**Task description:**
Look through the records and report how many lines include the word "from", with no other words.
□ □ □ □ □ □ □
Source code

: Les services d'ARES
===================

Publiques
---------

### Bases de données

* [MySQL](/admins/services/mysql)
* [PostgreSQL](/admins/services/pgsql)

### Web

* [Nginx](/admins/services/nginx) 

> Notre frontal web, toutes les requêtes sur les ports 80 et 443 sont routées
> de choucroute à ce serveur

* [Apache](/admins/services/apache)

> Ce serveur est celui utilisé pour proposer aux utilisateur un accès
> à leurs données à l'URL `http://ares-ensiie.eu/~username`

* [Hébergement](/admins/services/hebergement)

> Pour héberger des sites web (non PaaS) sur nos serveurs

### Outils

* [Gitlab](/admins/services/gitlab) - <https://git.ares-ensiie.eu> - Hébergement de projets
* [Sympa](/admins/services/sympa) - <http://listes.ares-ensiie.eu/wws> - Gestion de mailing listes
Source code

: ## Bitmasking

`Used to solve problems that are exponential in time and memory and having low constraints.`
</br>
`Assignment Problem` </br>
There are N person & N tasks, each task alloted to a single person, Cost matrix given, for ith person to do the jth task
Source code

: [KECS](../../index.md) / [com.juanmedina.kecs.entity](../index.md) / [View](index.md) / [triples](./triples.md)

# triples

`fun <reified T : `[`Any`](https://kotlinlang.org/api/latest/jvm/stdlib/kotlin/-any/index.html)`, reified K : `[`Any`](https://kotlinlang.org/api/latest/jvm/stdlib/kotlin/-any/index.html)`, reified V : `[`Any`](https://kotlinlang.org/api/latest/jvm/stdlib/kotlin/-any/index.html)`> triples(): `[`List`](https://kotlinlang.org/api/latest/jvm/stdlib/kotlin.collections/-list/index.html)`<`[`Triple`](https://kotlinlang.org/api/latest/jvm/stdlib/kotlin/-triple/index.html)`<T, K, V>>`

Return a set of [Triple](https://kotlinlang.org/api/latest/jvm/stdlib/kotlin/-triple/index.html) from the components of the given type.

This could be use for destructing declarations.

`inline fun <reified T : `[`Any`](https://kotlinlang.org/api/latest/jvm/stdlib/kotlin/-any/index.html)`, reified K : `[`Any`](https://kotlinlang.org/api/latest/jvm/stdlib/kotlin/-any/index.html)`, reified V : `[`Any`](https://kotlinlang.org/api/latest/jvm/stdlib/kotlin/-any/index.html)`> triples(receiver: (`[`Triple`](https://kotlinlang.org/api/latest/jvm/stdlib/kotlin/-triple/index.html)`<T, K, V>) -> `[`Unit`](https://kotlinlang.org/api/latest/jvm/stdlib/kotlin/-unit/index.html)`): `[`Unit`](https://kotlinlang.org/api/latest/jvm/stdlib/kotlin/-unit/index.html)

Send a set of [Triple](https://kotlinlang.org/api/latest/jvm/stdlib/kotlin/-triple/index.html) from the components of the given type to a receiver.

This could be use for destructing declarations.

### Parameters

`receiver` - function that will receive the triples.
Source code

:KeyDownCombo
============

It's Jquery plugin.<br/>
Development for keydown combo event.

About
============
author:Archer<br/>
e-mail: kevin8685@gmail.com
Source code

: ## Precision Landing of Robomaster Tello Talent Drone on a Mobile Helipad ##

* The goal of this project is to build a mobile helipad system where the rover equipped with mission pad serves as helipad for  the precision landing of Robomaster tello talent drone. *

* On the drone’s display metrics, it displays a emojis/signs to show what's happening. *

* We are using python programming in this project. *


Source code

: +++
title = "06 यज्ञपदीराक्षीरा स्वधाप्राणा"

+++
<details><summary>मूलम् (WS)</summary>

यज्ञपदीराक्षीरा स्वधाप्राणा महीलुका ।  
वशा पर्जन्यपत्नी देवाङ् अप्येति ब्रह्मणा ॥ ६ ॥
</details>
□ □ □ □ □ □ □
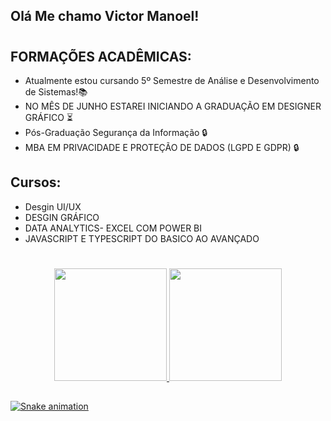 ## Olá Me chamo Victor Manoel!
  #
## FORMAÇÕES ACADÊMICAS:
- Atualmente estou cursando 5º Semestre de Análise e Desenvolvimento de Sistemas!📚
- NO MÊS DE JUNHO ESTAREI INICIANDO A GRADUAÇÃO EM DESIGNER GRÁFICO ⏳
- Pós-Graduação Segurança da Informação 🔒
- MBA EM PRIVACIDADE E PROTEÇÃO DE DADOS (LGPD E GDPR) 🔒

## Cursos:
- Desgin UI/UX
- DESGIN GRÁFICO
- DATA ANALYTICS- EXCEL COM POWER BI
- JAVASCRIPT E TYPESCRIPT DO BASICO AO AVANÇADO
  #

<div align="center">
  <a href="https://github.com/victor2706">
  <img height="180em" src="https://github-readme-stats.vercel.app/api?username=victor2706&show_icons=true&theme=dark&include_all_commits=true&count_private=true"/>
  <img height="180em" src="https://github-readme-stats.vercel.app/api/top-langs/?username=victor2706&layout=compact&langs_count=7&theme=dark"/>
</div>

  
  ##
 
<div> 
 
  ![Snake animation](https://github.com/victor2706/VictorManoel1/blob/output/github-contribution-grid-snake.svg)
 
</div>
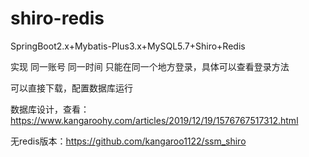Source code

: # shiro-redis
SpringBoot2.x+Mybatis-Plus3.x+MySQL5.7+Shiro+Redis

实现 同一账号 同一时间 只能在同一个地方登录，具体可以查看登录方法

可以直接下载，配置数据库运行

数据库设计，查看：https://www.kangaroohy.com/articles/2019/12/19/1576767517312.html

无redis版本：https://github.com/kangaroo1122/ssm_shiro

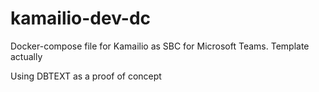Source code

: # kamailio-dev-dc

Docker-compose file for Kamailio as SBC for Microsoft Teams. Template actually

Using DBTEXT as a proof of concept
□ □ □ □ □ □ □
**Answer:**
2